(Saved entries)

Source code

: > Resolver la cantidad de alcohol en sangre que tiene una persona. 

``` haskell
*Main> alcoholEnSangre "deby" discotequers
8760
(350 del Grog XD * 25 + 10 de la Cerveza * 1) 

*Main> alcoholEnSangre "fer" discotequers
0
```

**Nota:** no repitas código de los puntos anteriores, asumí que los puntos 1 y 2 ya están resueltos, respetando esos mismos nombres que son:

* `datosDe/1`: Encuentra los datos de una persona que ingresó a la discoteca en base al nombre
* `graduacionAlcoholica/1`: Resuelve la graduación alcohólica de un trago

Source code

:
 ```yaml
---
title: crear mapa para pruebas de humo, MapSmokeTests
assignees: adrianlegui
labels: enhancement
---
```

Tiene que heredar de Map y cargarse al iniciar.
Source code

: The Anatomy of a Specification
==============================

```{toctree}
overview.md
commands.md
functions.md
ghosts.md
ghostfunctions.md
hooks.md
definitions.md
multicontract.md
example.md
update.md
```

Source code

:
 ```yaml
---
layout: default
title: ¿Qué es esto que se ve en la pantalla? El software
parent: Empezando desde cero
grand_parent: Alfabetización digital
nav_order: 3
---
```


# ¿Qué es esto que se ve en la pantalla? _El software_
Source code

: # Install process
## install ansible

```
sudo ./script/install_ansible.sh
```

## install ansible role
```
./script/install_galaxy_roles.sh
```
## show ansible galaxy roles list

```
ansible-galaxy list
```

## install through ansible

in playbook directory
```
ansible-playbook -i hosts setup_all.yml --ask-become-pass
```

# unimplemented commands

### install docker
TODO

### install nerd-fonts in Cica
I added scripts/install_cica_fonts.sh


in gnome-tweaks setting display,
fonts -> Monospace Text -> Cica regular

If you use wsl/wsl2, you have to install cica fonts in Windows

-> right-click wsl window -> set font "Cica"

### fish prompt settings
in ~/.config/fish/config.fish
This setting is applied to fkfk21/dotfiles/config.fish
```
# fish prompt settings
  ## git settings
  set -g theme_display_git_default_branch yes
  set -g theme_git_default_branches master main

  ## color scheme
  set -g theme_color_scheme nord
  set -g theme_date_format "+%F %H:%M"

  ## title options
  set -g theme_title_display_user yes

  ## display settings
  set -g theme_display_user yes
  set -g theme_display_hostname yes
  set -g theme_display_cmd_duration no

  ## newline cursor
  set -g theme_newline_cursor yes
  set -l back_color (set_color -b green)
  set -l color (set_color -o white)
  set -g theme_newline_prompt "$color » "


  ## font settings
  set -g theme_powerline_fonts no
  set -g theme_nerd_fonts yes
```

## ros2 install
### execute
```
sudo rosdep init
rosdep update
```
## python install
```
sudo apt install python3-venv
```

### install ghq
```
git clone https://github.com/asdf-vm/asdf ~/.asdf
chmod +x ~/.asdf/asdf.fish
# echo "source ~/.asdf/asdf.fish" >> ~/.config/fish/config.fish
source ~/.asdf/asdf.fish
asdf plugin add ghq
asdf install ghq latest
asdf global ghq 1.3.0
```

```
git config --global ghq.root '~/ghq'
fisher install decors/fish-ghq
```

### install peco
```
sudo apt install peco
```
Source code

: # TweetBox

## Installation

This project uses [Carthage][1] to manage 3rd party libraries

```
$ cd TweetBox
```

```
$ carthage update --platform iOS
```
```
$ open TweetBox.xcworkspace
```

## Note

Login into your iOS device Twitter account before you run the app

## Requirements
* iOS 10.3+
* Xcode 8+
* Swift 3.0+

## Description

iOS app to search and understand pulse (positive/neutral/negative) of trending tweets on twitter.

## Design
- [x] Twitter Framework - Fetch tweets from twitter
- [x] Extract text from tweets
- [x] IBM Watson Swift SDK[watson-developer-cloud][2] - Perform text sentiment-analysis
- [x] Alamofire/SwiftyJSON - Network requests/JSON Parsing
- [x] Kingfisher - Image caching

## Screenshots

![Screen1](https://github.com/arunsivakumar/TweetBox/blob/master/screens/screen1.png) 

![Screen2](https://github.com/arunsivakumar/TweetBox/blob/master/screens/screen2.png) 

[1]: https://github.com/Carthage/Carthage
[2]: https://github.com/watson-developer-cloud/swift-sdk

_Exercise_
Return a copy of each line in the records above that has "https" in it.

_Response box_
git clone https://github.com/asdf-vm/asdf ~/.asdf
![Screen1](https://github.com/arunsivakumar/TweetBox/blob/master/screens/screen1.png) 
![Screen2](https://github.com/arunsivakumar/TweetBox/blob/master/screens/screen2.png) 
[1]: https://github.com/Carthage/Carthage
[2]: https://github.com/watson-developer-cloud/swift-sdk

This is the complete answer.